= Sump (cave) =

Passage in a cave that is submerged under water

Sumps often block access to "dry" passage beyond them. Diagram B shows a "perched" sump, which could be siphoned to lower the water level.

A sump, or siphon, is a passage in a cave that is submerged under water. A sump may be static, with no inward or outward flow, or active, with continuous through-flow. Static sumps may also be connected underwater to an active stream passage. When short in length, a sump may be called a duck; however, this can also refer to a section or passage with some (minimal) airspace above the water.

Depending on hydrological factors specific to a cave – such as the sea tide, changes in river flow, or the relationship with the local water table – sumps and ducks may fluctuate in water level and depth (and sometimes in length, due to the shape of adjacent passage).

== Exploration past a sump ==
=== Diving ===
Short sumps may be passed simply by holding one's breath while ducking through the submerged section (for example, Sump 1 in Swildon's Hole). This is known as "free diving" and can only be attempted if the sump is known to be short and not technically difficult (e.g. constricted or requiring navigation). Longer and more technically difficult sumps can only be passed by cave diving (as happened repeatedly in the exploration of Krubera Cave).

=== Draining ===
When practical, a sump can also be drained using buckets, pumps or siphons.

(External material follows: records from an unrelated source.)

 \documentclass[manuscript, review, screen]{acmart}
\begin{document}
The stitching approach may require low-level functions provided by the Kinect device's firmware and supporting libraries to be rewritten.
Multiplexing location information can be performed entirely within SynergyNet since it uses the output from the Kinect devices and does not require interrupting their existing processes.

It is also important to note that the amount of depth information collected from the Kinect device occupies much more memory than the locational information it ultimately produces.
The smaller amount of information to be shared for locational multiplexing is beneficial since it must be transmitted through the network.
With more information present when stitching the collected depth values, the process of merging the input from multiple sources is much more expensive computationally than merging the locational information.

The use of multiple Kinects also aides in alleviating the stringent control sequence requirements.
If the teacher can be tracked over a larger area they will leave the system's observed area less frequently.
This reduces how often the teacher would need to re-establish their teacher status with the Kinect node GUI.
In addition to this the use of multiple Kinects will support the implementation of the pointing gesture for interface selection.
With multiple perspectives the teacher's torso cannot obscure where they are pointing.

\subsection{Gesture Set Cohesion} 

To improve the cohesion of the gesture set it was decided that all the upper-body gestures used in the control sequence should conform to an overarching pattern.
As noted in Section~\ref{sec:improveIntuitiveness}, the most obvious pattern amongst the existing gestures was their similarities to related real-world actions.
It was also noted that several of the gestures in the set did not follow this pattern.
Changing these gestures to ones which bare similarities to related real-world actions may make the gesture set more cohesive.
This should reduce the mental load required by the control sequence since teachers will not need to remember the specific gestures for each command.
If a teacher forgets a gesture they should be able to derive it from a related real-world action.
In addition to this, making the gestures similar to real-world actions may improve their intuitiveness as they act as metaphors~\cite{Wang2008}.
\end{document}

Pumping the water away requires the inward flow of water into the sump to be less than the rate at which the pump empties it, as well as a suitable place to collect the emptied water. Upstream sumps have been successfully emptied using hoses to siphon water out of them, such as at the Sinkhole Dersios during exploration in 2005. The water was sent deeper into the sinkhole, and the emptied sumps revealed virgin passage behind them. During a rescue from beyond a downstream sump at Sarkhos Cave in 2002, water was pumped upstream into a dam constructed a few metres above the flooded passage.

Some manuals also mention the use of explosives or other forms of force to empty sumps, but the ecological damage done to the fragile cave environment usually rules out the use of such methods.